*** INPUT FOR THIS TASK

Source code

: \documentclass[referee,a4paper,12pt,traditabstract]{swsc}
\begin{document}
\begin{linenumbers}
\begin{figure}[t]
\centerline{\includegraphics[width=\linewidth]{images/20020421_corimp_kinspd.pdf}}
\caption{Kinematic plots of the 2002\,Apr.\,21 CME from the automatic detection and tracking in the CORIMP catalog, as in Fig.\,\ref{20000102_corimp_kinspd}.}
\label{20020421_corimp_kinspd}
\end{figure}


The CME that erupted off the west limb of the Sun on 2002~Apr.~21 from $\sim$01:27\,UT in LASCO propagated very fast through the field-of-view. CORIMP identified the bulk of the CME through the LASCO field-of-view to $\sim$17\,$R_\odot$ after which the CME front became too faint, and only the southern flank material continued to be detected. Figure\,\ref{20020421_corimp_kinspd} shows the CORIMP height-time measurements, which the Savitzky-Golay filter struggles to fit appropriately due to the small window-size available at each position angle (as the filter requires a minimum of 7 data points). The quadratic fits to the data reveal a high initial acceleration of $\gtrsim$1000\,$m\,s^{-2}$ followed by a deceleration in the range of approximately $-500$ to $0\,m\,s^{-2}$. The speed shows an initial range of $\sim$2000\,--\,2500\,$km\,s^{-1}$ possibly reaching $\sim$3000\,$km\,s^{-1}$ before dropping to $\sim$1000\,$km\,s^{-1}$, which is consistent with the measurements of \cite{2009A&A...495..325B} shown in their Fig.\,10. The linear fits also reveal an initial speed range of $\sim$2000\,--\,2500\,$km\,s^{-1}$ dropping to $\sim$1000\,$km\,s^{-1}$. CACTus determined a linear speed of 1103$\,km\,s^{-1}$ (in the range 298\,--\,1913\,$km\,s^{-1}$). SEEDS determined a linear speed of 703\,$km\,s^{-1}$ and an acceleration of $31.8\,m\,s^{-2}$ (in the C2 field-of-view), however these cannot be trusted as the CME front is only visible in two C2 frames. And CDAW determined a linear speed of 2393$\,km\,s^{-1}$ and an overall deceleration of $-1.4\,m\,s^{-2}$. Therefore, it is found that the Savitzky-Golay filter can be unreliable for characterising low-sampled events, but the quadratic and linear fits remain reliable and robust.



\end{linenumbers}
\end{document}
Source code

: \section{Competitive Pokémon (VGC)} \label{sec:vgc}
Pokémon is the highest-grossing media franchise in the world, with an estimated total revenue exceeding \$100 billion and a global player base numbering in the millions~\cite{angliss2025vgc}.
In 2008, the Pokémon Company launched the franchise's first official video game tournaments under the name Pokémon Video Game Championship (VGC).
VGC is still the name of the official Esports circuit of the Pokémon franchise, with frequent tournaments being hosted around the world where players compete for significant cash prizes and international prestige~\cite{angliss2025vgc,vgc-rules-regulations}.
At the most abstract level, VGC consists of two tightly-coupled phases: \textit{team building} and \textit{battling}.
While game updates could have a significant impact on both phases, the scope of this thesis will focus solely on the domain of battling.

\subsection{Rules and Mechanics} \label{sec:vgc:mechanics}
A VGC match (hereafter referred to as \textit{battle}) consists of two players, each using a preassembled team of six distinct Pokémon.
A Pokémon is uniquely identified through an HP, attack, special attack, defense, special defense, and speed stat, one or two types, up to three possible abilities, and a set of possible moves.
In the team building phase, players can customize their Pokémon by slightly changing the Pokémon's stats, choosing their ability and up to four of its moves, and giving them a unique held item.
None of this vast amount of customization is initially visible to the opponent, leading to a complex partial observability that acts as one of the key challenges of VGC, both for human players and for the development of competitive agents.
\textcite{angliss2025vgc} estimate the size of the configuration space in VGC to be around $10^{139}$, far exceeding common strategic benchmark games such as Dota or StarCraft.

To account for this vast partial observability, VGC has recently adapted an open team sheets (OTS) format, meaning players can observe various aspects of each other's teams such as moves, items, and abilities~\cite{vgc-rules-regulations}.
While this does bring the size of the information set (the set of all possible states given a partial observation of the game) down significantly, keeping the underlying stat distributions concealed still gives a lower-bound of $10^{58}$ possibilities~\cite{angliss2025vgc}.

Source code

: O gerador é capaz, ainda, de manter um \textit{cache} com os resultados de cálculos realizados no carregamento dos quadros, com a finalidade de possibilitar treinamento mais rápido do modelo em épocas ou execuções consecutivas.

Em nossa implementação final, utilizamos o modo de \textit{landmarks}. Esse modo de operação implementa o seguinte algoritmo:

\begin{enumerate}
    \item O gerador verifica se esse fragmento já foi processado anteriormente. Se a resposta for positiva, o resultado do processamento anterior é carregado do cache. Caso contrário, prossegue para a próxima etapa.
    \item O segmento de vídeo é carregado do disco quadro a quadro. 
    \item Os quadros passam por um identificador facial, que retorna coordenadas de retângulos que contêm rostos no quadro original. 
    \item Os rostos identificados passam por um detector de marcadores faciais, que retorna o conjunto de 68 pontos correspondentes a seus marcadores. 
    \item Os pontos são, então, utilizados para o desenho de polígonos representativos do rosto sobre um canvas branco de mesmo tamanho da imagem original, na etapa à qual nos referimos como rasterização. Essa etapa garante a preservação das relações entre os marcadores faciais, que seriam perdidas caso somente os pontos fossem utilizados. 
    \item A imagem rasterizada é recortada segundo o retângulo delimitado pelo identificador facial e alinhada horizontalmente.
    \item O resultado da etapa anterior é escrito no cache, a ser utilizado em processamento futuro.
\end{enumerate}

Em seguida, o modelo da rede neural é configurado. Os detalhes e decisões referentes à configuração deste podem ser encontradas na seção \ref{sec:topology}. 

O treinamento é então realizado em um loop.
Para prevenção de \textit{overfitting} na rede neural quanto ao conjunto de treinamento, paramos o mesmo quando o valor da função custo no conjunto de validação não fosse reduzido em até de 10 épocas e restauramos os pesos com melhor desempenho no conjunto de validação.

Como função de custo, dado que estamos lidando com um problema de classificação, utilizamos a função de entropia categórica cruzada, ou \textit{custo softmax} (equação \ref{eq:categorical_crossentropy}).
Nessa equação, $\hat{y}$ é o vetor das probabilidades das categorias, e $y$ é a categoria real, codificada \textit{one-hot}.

******

WHAT IS BEING ASKED:
Scan the material for the word "linenumbers". Return every line where it is found.

TASK SOLUTION:
\begin{linenumbers}
\end{linenumbers}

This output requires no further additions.